The taxable amount is calculated as follows:
1. The capital gain that would normally be taxable on the actual disposal (nominal capital gain):
($320 million - $40 million) × 10% = $28 million
2. The capital gain if the investment had been disposed of on 31 December 2016 (valuation year capital gain):
($300 million - $40 million) × 10% = $26 million
This amount of the gain is exempt.
3. The taxable amount of the gain is:
normal capital gain - valuation year capital gain
= $28 million - $26 million
= $2 million
A capital gain of $2 million is taxable to ABC’s partners.
End of example
The 'carried interest' of a general partner is the partner's entitlement to a distribution from the ESVCLP, normally contingent on profits attained for the limited partners in the ESVCLP. Carried interest does not include a management or similar fee that the partner is entitled to or a distribution attributable to an equity investment by the partner.

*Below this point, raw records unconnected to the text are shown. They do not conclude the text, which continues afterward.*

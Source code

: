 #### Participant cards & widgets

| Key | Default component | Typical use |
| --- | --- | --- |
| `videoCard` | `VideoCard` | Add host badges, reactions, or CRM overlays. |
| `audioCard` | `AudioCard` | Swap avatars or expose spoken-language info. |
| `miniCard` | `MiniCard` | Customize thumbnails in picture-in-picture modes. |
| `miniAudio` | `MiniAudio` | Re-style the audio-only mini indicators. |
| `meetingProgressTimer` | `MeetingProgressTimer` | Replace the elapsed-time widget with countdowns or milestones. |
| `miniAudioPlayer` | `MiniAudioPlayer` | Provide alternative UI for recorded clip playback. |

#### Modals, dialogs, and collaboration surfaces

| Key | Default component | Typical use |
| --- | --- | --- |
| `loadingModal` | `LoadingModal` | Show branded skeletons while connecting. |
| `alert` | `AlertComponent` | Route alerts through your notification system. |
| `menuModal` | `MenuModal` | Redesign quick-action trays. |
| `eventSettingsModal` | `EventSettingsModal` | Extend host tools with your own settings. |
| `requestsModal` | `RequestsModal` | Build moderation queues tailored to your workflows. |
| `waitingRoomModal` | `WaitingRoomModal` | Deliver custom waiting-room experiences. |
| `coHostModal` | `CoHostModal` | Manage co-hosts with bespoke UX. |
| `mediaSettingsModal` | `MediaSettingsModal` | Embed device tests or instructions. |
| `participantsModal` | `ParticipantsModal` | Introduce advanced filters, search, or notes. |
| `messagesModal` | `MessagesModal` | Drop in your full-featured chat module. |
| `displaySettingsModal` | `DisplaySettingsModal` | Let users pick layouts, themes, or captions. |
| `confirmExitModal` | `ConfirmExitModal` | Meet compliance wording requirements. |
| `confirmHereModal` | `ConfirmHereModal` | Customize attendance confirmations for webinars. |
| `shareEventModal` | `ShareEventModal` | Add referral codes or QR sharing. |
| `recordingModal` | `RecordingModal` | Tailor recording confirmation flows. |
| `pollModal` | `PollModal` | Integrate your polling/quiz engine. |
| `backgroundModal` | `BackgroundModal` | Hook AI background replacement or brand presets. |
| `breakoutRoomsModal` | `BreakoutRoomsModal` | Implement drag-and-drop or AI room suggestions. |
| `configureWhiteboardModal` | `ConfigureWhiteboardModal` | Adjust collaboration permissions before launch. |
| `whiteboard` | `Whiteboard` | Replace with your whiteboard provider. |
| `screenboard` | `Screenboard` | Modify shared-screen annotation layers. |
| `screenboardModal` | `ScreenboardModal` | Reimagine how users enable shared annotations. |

If you are a general partner of an ESVCLP, your entitlement to a payment of carried interest will be taxed as a capital gain rather than as income.
If you qualify for the CGT discount, it applies to carried interest if you became a general partner at least 12 months before the CGT event happened.
For tax concession enquiries, phone us on:
A limited partner of an early stage venture capital limited partnership (ESVCLP) that becomes unconditionally registered on or after 7 December 2015 may be entitled to a 10% non-refundable carry-forward offset of their contributions made to an ESVCLP on and after 1 July 2016.